On March 24, 2007, at the International Anime Fair in Tokyo, the first promotional image for the anime series was revealed. In addition, series' director Manabu Ono, and two of the series' voice actors, Daisuke Ono and Minori Chihara, attended the fair in order to promote the series. At the time, the complete cast for the anime was not yet assembled as the anime was still in the development stage. In fact, Manabu Ono expected that the series would continue being developed on, even after it begins broadcast in October 2007.

While a majority of series designs are done in 2D animation, the mechanics of the dragons and their corresponding battles are done in 3D computer graphics. However, the dragon battles are the only confrontations done in CG, as character fights are in 2D since the director believes that highspeed character movements are best expressed in that form.

==Media==
===Anime===

Directed by Manabu Ono and co-produced by Gonzo and Nihon Ad Systems (NAS), Dragonaut: The Resonance was broadcast for 25 episodes on TV Tokyo from October 4, 2007, to March 27, 2008. The episodes were collected in nine DVDs, released from January 23 to September 24, 2008; an additional 26th episode was bundled with the last DVD.

In North America, the series was licensed by Funimation. They produced an English dub, and released the 26 episodes on two DVDs on November 3 and December 29, 2009. A complete DVD set was released on December 28, 2010.

====Music====
There are three pieces of theme music used in the anime series: one opening theme and two closing themes. The opening theme, "perfect blue", is performed, composed, and written by the J-pop group Jazzin' Park. ATSUMI also performed the piece alongside Jazzin' Park, as a guest vocal. The two ending themes are "Rain Of Love", which is performed by Yukari Fukui and composed by Hiroshi Takaki, with the lyrics written by Shoko Fujibayashi, and "Fight or Flight", which is performed by Yū Kobayashi.

On November 21, 2007, Jazzin' Park and Yukari Fukui each released a four track single. The titles of the theme songs are used as the titles for its corresponding single, which each contains an instrumental version of its theme song, along with at least one different song sung by the artist. Yū Kobayashi's second single, "Fight or Flight", also contained four tracks, and was released on January 23, 2008. Yukari Fukui's "Rain Of Love" is also the second single she has released, while Jazzin' Park's "perfect blue" is the first single they have ever released.

===Manga===

Manga volume cover

A manga adaptation by Satoshi Kinoshita was serialized for six chapters in Shueisha's shōnen manga magazine Jump Square from November 2, 2007, (Note: It started in the magazine's December 2007 issue (debut issue), released on November 2 of that same year.) to April 4, 2008. (Note: It finished in the magazine's May 2008 issue, released on April 4 of that same year.) Its chapters were collected in a single tankōbon volume, released on May 2, 2008.

===Internet radio===
An internet radio broadcast began airing on September 5, 2007. The Dragonaut Station ISDA Information Agency centered around three voice actors from the anime answering e-mail questions about the series.
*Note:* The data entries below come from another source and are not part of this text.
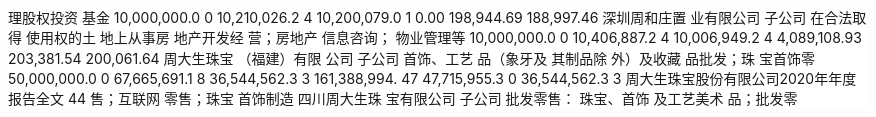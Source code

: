理股权投资
基金
10,000,000.0
0
10,210,026.2
4
10,200,079.0
1
0.00
198,944.69
188,997.46
深圳周和庄置
业有限公司
子公司
在合法取得
使用权的土
地上从事房
地产开发经
营；房地产
信息咨询；
物业管理等
10,000,000.0
0
10,406,887.2
4
10,006,949.2
4
4,089,108.93
203,381.54
200,061.64
周大生珠宝
（福建）有限
公司
子公司
首饰、工艺
品（象牙及
其制品除
外）及收藏
品批发；珠
宝首饰零
50,000,000.0
0
67,665,691.1
8
36,544,562.3
3
161,388,994.
47
47,715,955.3
0
36,544,562.3
3
周大生珠宝股份有限公司2020年年度报告全文
44
售；互联网
零售；珠宝
首饰制造
四川周大生珠
宝有限公司
子公司
批发零售：
珠宝、首饰
及工艺美术
品；批发零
The three female voice actors are Yukari Fukui, Yū Kobayashi, and Chise Nakamura, who voices Saki Kurata, Ryōko Kakei, and Megumi Jinguuji, respectively. Junichi Suwabe, Takuma Takewaka, Daisuke Ono, Eiji Maruyama, who voices Gio, Raina Cromwell, Jin Kamishina, and Amadeus, respectively, were guests during separate sessions. The broadcast was hosted by Onsen, an internet radio station.

==Reception==
Both of the first two DVD collections released in North America by Funimation have been reviewed. The reviews have generally run from average to above average.
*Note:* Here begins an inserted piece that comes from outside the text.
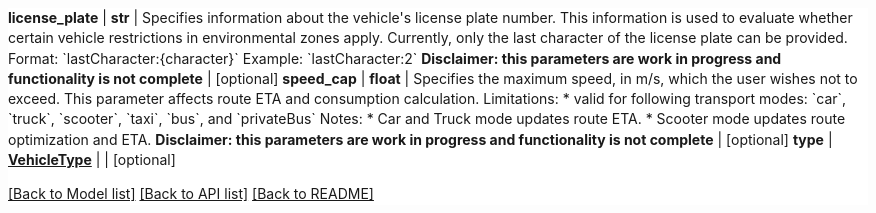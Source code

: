 **license_plate** | **str** | Specifies information about the vehicle&#x27;s license plate number. This information is used to evaluate whether certain vehicle restrictions in environmental zones apply. Currently, only the last character of the license plate can be provided.  Format: &#x60;lastCharacter:{character}&#x60;  Example: &#x60;lastCharacter:2&#x60;  **Disclaimer: this parameters are work in progress and functionality is not complete**  | [optional] 
**speed_cap** | **float** | Specifies the maximum speed, in m/s, which the user wishes not to exceed. This parameter affects route ETA and consumption calculation.  Limitations:   * valid for following transport modes: &#x60;car&#x60;, &#x60;truck&#x60;, &#x60;scooter&#x60;, &#x60;taxi&#x60;, &#x60;bus&#x60;, and &#x60;privateBus&#x60;  Notes:   * Car and Truck mode updates route ETA.   * Scooter mode updates route optimization and ETA.  **Disclaimer: this parameters are work in progress and functionality is not complete**  | [optional] 
**type** | [**VehicleType**](VehicleType.md) |  | [optional] 

[[Back to Model list]](../README.md#documentation-for-models) [[Back to API list]](../README.md#documentation-for-api-endpoints) [[Back to README]](../README.md)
- The first DVD collection (episodes 1–13) was reviewed by Chris Beveridge of Mania.com, who gave it an overall grade of "C+". Theron Martin of Anime News Network awarded grades from "D+" (story) to "B+" (music).
- The second DVD collection (episodes 14–26) was reviewed by Chris Beveridge, who gave it an overall grade of "C". Theron Martin awarded grades from "B−" (story) to "B+" (music).